NAME

IMCC - parsing

VERSION

0.1 intital
0.2 lexicals

OVERVIEW

This document describes the basic parsing functionality of imcc.

DESCRIPTION

Imcc parses and generates code in terms of compilation units. These are self contained blocks of code very similar to subroutines.

Code for a compilation unit is created as soon (or not earlier) as the end of the unit is reached.

General imcc syntax

program: statements ...

where a statement is a simple statement like if ... or a compilation unit containing statements. This allows e.g. nested subs.

Compilation units

Subroutines .sub ... .end

.sub _name
	statements
	...
.end

defines a subroutine with the entry point _name. Subroutine entry points (as all global labels) have to start with an underscore. The statements may contain valid PIR or PASM statements.

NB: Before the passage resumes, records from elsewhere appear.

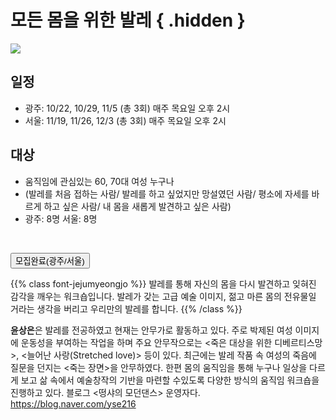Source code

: # 모든 몸을 위한 발레 { .hidden }

<div class="lg:flex">
<div class="lg:flex-1 lg:py-8">
<img class="lg:w-5/6 m-auto" src="/images/program_ballet.jpg">
<br/>
</div>

<div class="lg:flex-1 lg:px-8 lg:py-8 lg:mt-4">

## **일정**
 - 광주: 10/22, 10/29, 11/5 (총 3회) 매주 목요일 오후 2시
 - 서울: 11/19, 11/26, 12/3 (총 3회) 매주 목요일 오후 2시

## **대상**
 - 움직임에 관심있는 60, 70대 여성 누구나
 - (발레를 처음 접하는 사람/ 발레를 하고 싶었지만 망설였던 사람/ 평소에 자세를 바르게 하고 싶은 사람/ 내 몸을 새롭게 발견하고 싶은 사람)
 - 광주: 8명 서울: 8명

<br/>
<!--
<a href="https://bit.ly/balletforall_seoul" target="_blank">
<button class="bg-black text-white border border-black rounded p-1 over:bg-gray-10 over:text-black">서울/신청하기</button>
</a>
-->

<button class="bg-black text-white border border-black rounded p-1 over:bg-gray-10 over:text-black">모집완료(광주/서울)</button>

</div>
</div>


{{% class font-jejumyeongjo %}}
발레를 통해 자신의 몸을 다시 발견하고 잊혀진 감각을 깨우는 워크숍입니다. 발레가 갖는 고급 예술 이미지, 젊고 마른 몸의 전유물일 거라는 생각을 버리고 우리만의 발레를 합니다.
{{% /class %}}


**윤상은**은 발레를 전공하였고 현재는 안무가로 활동하고 있다. 주로 박제된 여성 이미지에 운동성을 부여하는 작업을 하며 주요 안무작으로는 <죽은 대상을 위한 디베르티스망>, <늘어난 사랑(Stretched love)> 등이 있다. 최근에는 발레 작품 속 여성의 죽음에 질문을 던지는 <죽는 장면>을 안무하였다. 한편 몸의 움직임을 통해 누구나 일상을 다르게 보고 삶 속에서 예술창작의 기반을 마련할 수있도록 다양한 방식의 움직임 워크숍을 진행하고 있다. 블로그 <떵샤의 모던댄스> 운영자다.  https://blog.naver.com/yse216
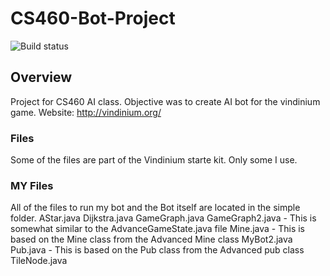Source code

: # CS460-Bot-Project

![Build status](https://travis-ci.org/bstempi/vindinium-client.svg)

## Overview
Project for CS460 AI class. Objective was to create AI bot for the vindinium game.
Website: http://vindinium.org/


### Files
Some of the files are part of the Vindinium starte kit. Only some I use.

### MY Files
All of the files to run my bot and the Bot itself are located in the simple folder. 
AStar.java 
Dijkstra.java 
GameGraph.java 
GameGraph2.java - This is somewhat similar to the AdvanceGameState.java file 
Mine.java - This is based on the Mine class from the Advanced Mine class 
MyBot2.java 
Pub.java - This is based on the Pub class from the Advanced pub class 
TileNode.java 
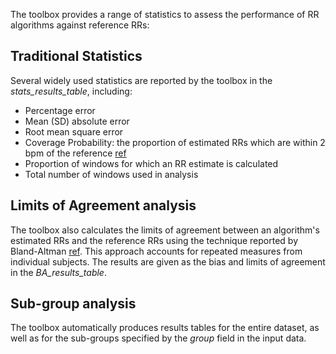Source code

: The toolbox provides a range of statistics to assess the performance of RR algorithms against reference RRs:

## Traditional Statistics
Several widely used statistics are reported by the toolbox in the _stats_results_table_, including:
* Percentage error
* Mean (SD) absolute error
* Root mean square error
* Coverage Probability: the proportion of estimated RRs which are within 2 bpm of the reference [ref](http://doi.org/10.1080/10543400701376480)
* Proportion of windows for which an RR estimate is calculated
* Total number of windows used in analysis

## Limits of Agreement analysis
The toolbox also calculates the limits of agreement between an algorithm's estimated RRs and the reference RRs using the technique reported by Bland-Altman [ref](http://doi.org/10.1080/10543400701329422). This approach accounts for repeated measures from individual subjects. The results are given as the bias and limits of agreement in the _BA_results_table_.

## Sub-group analysis
The toolbox automatically produces results tables for the entire dataset, as well as for the sub-groups specified by the _group_ field in the input data.
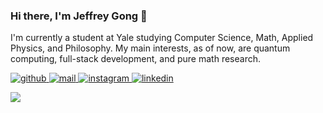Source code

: ### Hi there, I'm Jeffrey Gong 👋

I'm currently a student at Yale studying Computer Science, Math, Applied Physics, and Philosophy. My main interests, as of now, are quantum computing, full-stack development, and pure math research.

<p align="left">
  <!-- GitHub badge --->
  <a href="https://github.com/jeffreyjgong" target="_blank">
    <img alt="github" src="https://img.shields.io/badge/-github-000000?style=flat-square&logo=Plex&logoColor=white">
  </a> 
  <!-- Outlook badge --->
  <a href="mailto:jeffrey.gong@yale.edu" target="_blank">
    <img alt="mail" src="https://img.shields.io/badge/-mail-0078D4?style=flat-square&logo=Microsoft-outlook&logoColor=white">
  </a> 
  <!-- Instagram badge --->
  <a href="https://www.instagram.com/jeffreyjgong/" target="_blank">
    <img alt="instagram" src="https://img.shields.io/badge/-instagram-C13584?style=flat-square&logo=instagram&logoColor=white">
  </a> 
  <!-- Linkedin badge --->
  <a href="https://www.linkedin.com/in/jeffrey-gong7/" target="_blank">
    <img alt="linkedin" src="https://img.shields.io/badge/-linkedin-blue?style=flat-square&logo=Linkedin&logoColor=white">
  </a> 
</p>

![](https://komarev.com/ghpvc/?username=jeffreyjgong)

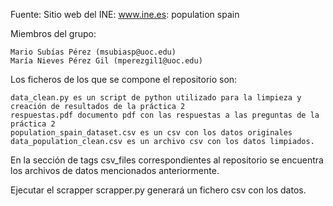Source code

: Fuente: Sitio web del INE: www.ine.es:
population spain

Miembros del grupo:

    Mario Subías Pérez (msubiasp@uoc.edu)
    María Nieves Pérez Gil (mperezgil1@uoc.edu)

Los ficheros de los que se compone el repositorio son:

    data_clean.py es un script de python utilizado para la limpieza y creación de resultados de la práctica 2
    respuestas.pdf documento pdf con las respuestas a las preguntas de la práctica 2
    population_spain_dataset.csv es un csv con los datos originales
    data_population_clean.csv es un archivo csv con los datos limpiados.

En la sección de tags csv_files correspondientes al repositorio se encuentra los archivos de datos mencionados anteriormente.

Ejecutar el scrapper scrapper.py generará un fichero csv con los datos.
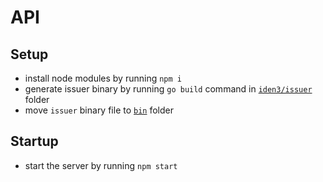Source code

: # API

## Setup

- install node modules by running `npm i`
- generate issuer binary by running `go build` command in [`iden3/issuer`](../iden3/issuer/) folder
- move `issuer` binary file to [`bin`](./bin/) folder

## Startup

- start the server by running `npm start`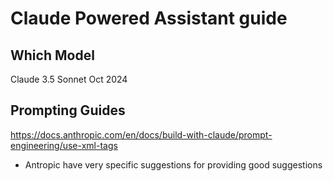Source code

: # Claude Powered Assistant guide

## Which Model

Claude 3.5 Sonnet Oct 2024

## Prompting Guides

https://docs.anthropic.com/en/docs/build-with-claude/prompt-engineering/use-xml-tags

- Antropic have very specific suggestions for providing good suggestions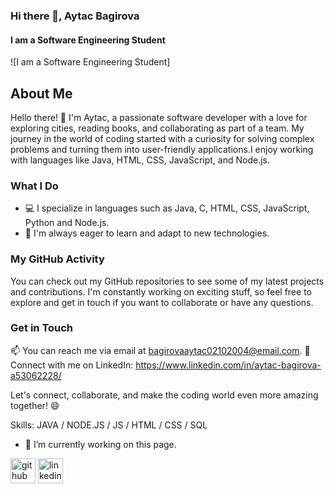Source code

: ### Hi there 👋, Aytac Bagirova
#### I am a Software Engineering Student
![I am a Software Engineering Student]

## About Me

Hello there! 👋 I'm Aytac, a passionate software developer with a love for exploring cities, reading books, and collaborating as part of a team. My journey in the world of coding started with a curiosity for solving complex problems and turning them into user-friendly applications.I enjoy working with languages like Java, HTML, CSS, JavaScript, and Node.js.

### What I Do

- 💻 I specialize in languages such as Java, C, HTML, CSS, JavaScript, Python and Node.js.
- 🚀 I'm always eager to learn and adapt to new technologies.

### My GitHub Activity

You can check out my GitHub repositories to see some of my latest projects and contributions. I'm constantly working on exciting stuff, so feel free to explore and get in touch if you want to collaborate or have any questions.

### Get in Touch

📫 You can reach me via email at bagirovaaytac02102004@email.com.
🔗 Connect with me on LinkedIn: https://www.linkedin.com/in/aytac-bagirova-a53062228/

Let's connect, collaborate, and make the coding world even more amazing together! 😄

Skills: JAVA / NODE.JS / JS / HTML / CSS / SQL

- 🔭 I’m currently working on this page. 


[<img src='https://cdn.jsdelivr.net/npm/simple-icons@3.0.1/icons/github.svg' alt='github' height='40'>](https://github.com/https://github.com/AytacBagirova)  [<img src='https://cdn.jsdelivr.net/npm/simple-icons@3.0.1/icons/linkedin.svg' alt='linkedin' height='40'>](https://www.linkedin.com/in/https://www.linkedin.com/in/aytac-bagirova-a53062228//)  

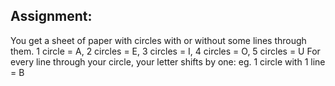 ## Assignment: 
You get a sheet of paper with circles with or without some lines through them.
1 circle = A, 2 circles = E, 3 circles = I, 4 circles = O, 5 circles = U
For every line through your circle, your letter shifts by one: eg. 1 circle with 1 line = B
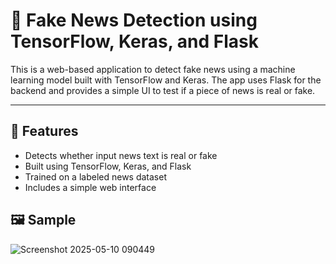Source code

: # 📰 Fake News Detection using TensorFlow, Keras, and Flask

This is a web-based application to detect fake news using a machine learning model built with TensorFlow and Keras. The app uses Flask for the backend and provides a simple UI to test if a piece of news is real or fake.

---

## 🚀 Features

- Detects whether input news text is real or fake
- Built using TensorFlow, Keras, and Flask
- Trained on a labeled news dataset
- Includes a simple web interface

## 🖼️ Sample

![Screenshot 2025-05-10 090449](https://github.com/user-attachments/assets/e667a848-6411-4c80-97ea-c54060f29a3f)

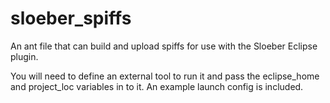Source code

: # sloeber_spiffs
An ant file that can build and upload spiffs for use with the Sloeber Eclipse plugin.

You will need to define an external tool to run it and pass the eclipse_home and project_loc variables in to it. An example launch config is included.
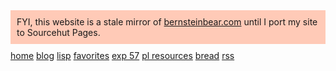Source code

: <div style="padding: 10px; margin-bottom: 10px; background-color: #FFCAB7;">
  FYI, this website is a stale mirror of
  <a href="https://bernsteinbear.com">bernsteinbear.com</a> until I port my
  site to Sourcehut Pages.
</div>

<div class="navbar">
  <a href="/">home</a>
  <a href="/blog/">blog</a>
  <a href="/blog/lisp/">lisp</a>
  <a href="/favorites/">favorites</a>
  <a href="/excollege/">exp 57</a>
  <a href="/pl-resources/">pl resources</a>
  <a href="/bread/">bread</a>
  <a href="/feed.xml">rss</a>
  <!--<a class="newlink" href="/recipes/">recipes</a> -->
</div>

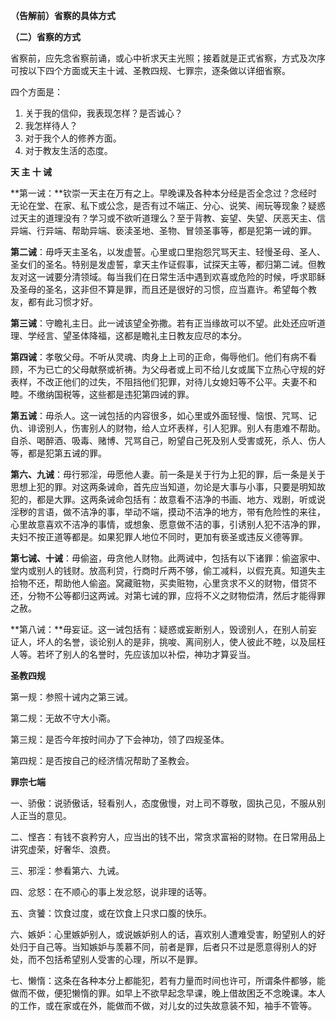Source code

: **（告解前）省察的具体方式**

**（二）省察的方式**

省察前，应先念省察前诵，或心中祈求天主光照；接着就是正式省察，方式及次序可按以下四个方面或天主十诫、圣教四规、七罪宗，逐条做以详细省察。

四个方面是：

1. 关于我的信仰，我表现怎样？是否诚心？
2. 我怎样待人？
3. 对于我个人的修养方面。
4. 对于教友生活的态度。

**天 主 十 诫**

**第一诫：**钦崇一天主在万有之上。早晚课及各种本分经是否全念过？念经时无论在堂、在家、私下或公念，是否有过不端正、分心、说笑、闹玩等现象？疑惑过天主的道理没有？学习或不欲听道理么？至于背教、妄望、失望、厌恶天主、信异端、行异端、帮助异端、亵渎圣地、圣物、冒领圣事等，都是犯第一诫的罪。

**第二诫**：毋呼天主圣名，以发虚誓。心里或口里抱怨咒骂天主、轻慢圣母、圣人、圣女们的圣名。特别是发虚誓，拿天主作证假事，试探天主等，都归第二诫。但教友对这一诫要分清领域。每当我们在日常生活中遇到欢喜或危险的时候，呼求耶稣及圣母的圣名，这非但不算是罪，而且还是很好的习惯，应当嘉许。希望每个教友，都有此习惯才好。

**第三诫**：守瞻礼主日。此一诫该望全弥撒。若有正当缘故可以不望。此处还应听道理、学经言、望圣体降福，这都是瞻礼主日教友应尽的本分。

**第四诫**：孝敬父母。不听从灵魂、肉身上上司的正命，侮辱他们。他们有病不看顾，不为已亡的父母献祭或祈祷。为父母者或上司不给儿女或属下立热心守规的好表样，不改正他们的过失，不阻挡他们犯罪，对待儿女媳妇等不公平。夫妻不和睦。不缴纳国税等，这些都是违犯第四诫的罪。

**第五诫**：毋杀人。这一诫包括的内容很多，如心里或外面轻慢、恼恨、咒骂、记仇、诽谤别人，伤害别人的财物，给人立坏表样，引人犯罪。别人有患难不帮助。自杀、喝醉酒、吸毒、赌博、咒骂自己，盼望自己死及别人受害或死，杀人、伤人等，都是犯第五诫的罪。

**第六、九诫**：毋行邪淫，毋愿他人妻。前一条是关于行为上犯的罪，后一条是关于思想上犯的罪。对这两条诫命，首先应当知道，勿论是大事与小事，只要是明知故犯的，都是大罪。这两条诫命包括有：故意看不洁净的书画、地方、戏剧，听或说淫秽的言语，做不洁净的事，举动不端，摸动不洁净的地方，带有危险性的来往，心里故意喜欢不洁净的事情，或想象、愿意做不洁的事，引诱别人犯不洁净的罪，夫妇不按正道等都是。如果犯罪人地位不同时，更加有亵圣或违反义德等罪。

**第七诫、十诫**：毋偷盗，毋贪他人财物。此两诫中，包括有以下诸罪：偷盗家中、堂内或别人的钱财。放高利贷，行商时斤两不够，偷工减料，以假充真。知道失主拾物不还，帮助他人偷盗。窝藏赃物，买卖赃物，心里贪求不义的财物，借贷不还，分物不公等都归这两诫。对第七诫的罪，应将不义之财物偿清，然后才能得罪之赦。

**第八诫：**毋妄证。这一诫包括有：疑惑或妄断别人，毁谤别人，在别人前妄证人，坏人的名誉，谈论别人的是非，挑唆、离间别人，使人彼此不睦，以及屈枉人等。若坏了别人的名誉时，先应该加以补偿，神功才算妥当。

**圣教四规**

第一规：参照十诫内之第三诫。

第二规：无故不守大小斋。

第三规：是否今年按时间办了下会神功，领了四规圣体。

第四规：是否按自己的经济情况帮助了圣教会。

**罪宗七端**

一、骄傲：说骄傲话，轻看别人，态度傲慢，对上司不尊敬，固执己见，不服从别人正当的意见。

二、悭吝：有钱不哀矜穷人，应当出的钱不出，常贪求富裕的财物。在日常用品上讲究虚荣，好奢华、浪费。

三、邪淫：参看第六、九诫。

四、忿怒：在不顺心的事上发忿怒，说非理的话等。

五、贪饕：饮食过度，或在饮食上只求口腹的快乐。

六、嫉妒：心里嫉妒别人，或说嫉妒别人的话，喜欢别人遭难受害，盼望别人的好处归于自己等。当知嫉妒与羡慕不同，前者是罪，后者只不过是愿意得别人的好处，而不包括希望别人受害的心理，所以不是罪。

七、懒惰：这条在各种本分上都能犯，若有力量而时间也许可，所谓条件都够，能做而不做，便犯懒惰的罪。如早上不欲早起念早课，晚上借故困乏不念晚课。本人的工作，或在家或在外，能做而不做，对儿女的过失故意装不知，袖手不管等。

Assembly blocks .emit ... .eom

.emit
_sub1:
	pasm_statements
	...
	ret
...
.eom

defines a compilation unit containing PASM statements only. Typical usage is for language initialization and builtins code.

Code outside compilation units

stmt1
.sub _main
   stmt2
   ret
.end
stmt3

This generates the following PASM equivalent:

_main:
	stmt2
	ret

	stmt1
	stmt3

which is basically a sequence of unreachable code after the ret. To really use code outside compilation units, the first statement should have a global label.

_outside:
    stmt1
.sub _main
    stmt2
    call _outside
    ret
.end
    stmt3
    ret

This generates the following PASM equivalent:

_main:
	stmt2
	bsr _outside
	ret
_outside:
	stmt1
	stmt3
	ret

Nested subs

As code is produced as soon as a compilation unit is closed, the code for nested subroutines appears before the outer subroutine:

.sub _outer
    stmt1
    .sub _inner
	stmt2
	ret
    .end
    call _inner
    ret
.end

generates code like this:

_inner:
    stmt2
    ret
_ounter:
    stmt1
    bsr _inner
    ret

Symbols, constants and labels

Compilation units maintain their own symbol table containing local labels and variable symbols. This symbol table hash is not visible to code in different units.

Lexicals and named constants declared in an outer scope are visible and used, when not overridden by a .local or .const directive with the same name. S. t/syn/scope.t for examples for this.

Global labels and constants are kept in the global symbol table ghash, which is the symbol table of the outmost compilation unit.

This allows for global constant folding beyond subroutine scope.

Local labels in different compilation units with the same name are allowed, though running the generated PASM through assemble.pl doesn't work. Running this code inside imcc is ok. This will probably change so that local labels are mangled to be uniq.

FILES

imcc.y, instructions.c, t/syn/sub.t, t/imcpasm/sub.t, t/syn/scope.t

AUTHOR

Leopold Toetsch <lt@toetsch.at>